**Work task:**
Line by line, set down all the data below exactly, omitting any picture.

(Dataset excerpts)
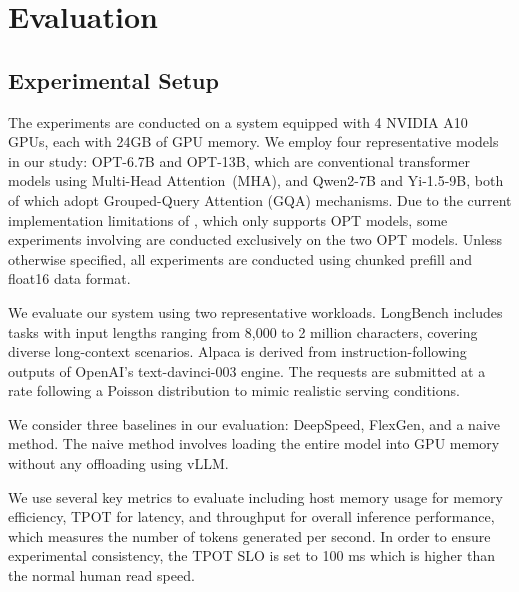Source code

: \section{Evaluation}


\subsection{Experimental Setup}
\label{sec:expsetup}


The experiments are conducted on a system equipped with 4 NVIDIA A10 GPUs, each with 24GB of GPU memory.
We employ four representative models in our study: OPT-6.7B and OPT-13B, which are conventional transformer models using Multi-Head Attention~(MHA), 
and Qwen2-7B and Yi-1.5-9B, both of which adopt Grouped-Query Attention (GQA) mechanisms.
Due to the current implementation limitations of \flexgen, which only supports OPT models, 
some experiments involving \flexgen are conducted exclusively on the two OPT models.
%
Unless otherwise specified, all experiments are conducted using chunked prefill and float16 data format.

%
We evaluate our system using two representative workloads. 
LongBench includes tasks with input lengths ranging from 8,000 to 2 million characters, covering diverse long-context scenarios. 
Alpaca is derived from instruction-following outputs of OpenAI's text-davinci-003 engine. 
The requests are submitted at a rate following a Poisson distribution to mimic realistic serving conditions. 

We consider three baselines in our evaluation: DeepSpeed, FlexGen, and a naive method.
The naive method involves loading the entire model into GPU memory without any offloading using vLLM. 

%
We use several key metrics to evaluate including host memory usage for memory efficiency, 
%
TPOT for latency, and throughput for overall inference performance, which measures the number of tokens generated per second.
In order to ensure experimental consistency, the TPOT SLO is set to 100 ms which is higher than the normal human read
speed.

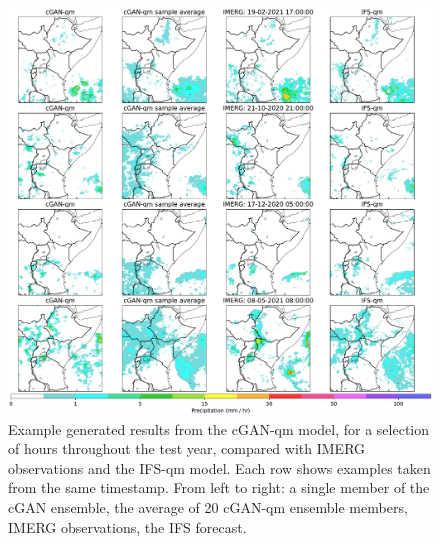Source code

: \documentclass[../main.tex]{subfiles}
\begin{document}
\begin{figure}[ht!]
     \centering
     \includegraphics[width=1.05\textwidth]{images/cGAN_samples_IFS_final-nologs_217600.pdf}
     
     \caption{Example generated results from the cGAN-qm model, for a selection of hours throughout the test year, compared with IMERG observations and the IFS-qm model. Each row shows examples taken from the same timestamp. From left to right: a single member of the cGAN ensemble, the average of 20 cGAN-qm ensemble members, IMERG observations, the IFS forecast. }
     \label{fig:examples}
\end{figure}
\end{document}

**Answer box:**
Source code

: \section{Evaluation}


\subsection{Experimental Setup}
\label{sec:expsetup}


The experiments are conducted on a system equipped with 4 NVIDIA A10 GPUs, each with 24GB of GPU memory.
We employ four representative models in our study: OPT-6.7B and OPT-13B, which are conventional transformer models using Multi-Head Attention~(MHA), 
and Qwen2-7B and Yi-1.5-9B, both of which adopt Grouped-Query Attention (GQA) mechanisms.
Due to the current implementation limitations of \flexgen, which only supports OPT models, 
some experiments involving \flexgen are conducted exclusively on the two OPT models.
%
Unless otherwise specified, all experiments are conducted using chunked prefill and float16 data format.

%
We evaluate our system using two representative workloads. 
LongBench includes tasks with input lengths ranging from 8,000 to 2 million characters, covering diverse long-context scenarios. 
Alpaca is derived from instruction-following outputs of OpenAI's text-davinci-003 engine. 
The requests are submitted at a rate following a Poisson distribution to mimic realistic serving conditions. 

We consider three baselines in our evaluation: DeepSpeed, FlexGen, and a naive method.
The naive method involves loading the entire model into GPU memory without any offloading using vLLM. 

%
We use several key metrics to evaluate including host memory usage for memory efficiency, 
%
TPOT for latency, and throughput for overall inference performance, which measures the number of tokens generated per second.
In order to ensure experimental consistency, the TPOT SLO is set to 100 ms which is higher than the normal human read
speed.

Source code

: \documentclass[../main.tex]{subfiles}
\begin{document}
\begin{figure}[ht!]
     \centering
     \includegraphics[width=1.05\textwidth]{images/cGAN_samples_IFS_final-nologs_217600.pdf}
     
     \caption{Example generated results from the cGAN-qm model, for a selection of hours throughout the test year, compared with IMERG observations and the IFS-qm model. Each row shows examples taken from the same timestamp. From left to right: a single member of the cGAN ensemble, the average of 20 cGAN-qm ensemble members, IMERG observations, the IFS forecast. }
     \label{fig:examples}
\end{figure}
\end{document}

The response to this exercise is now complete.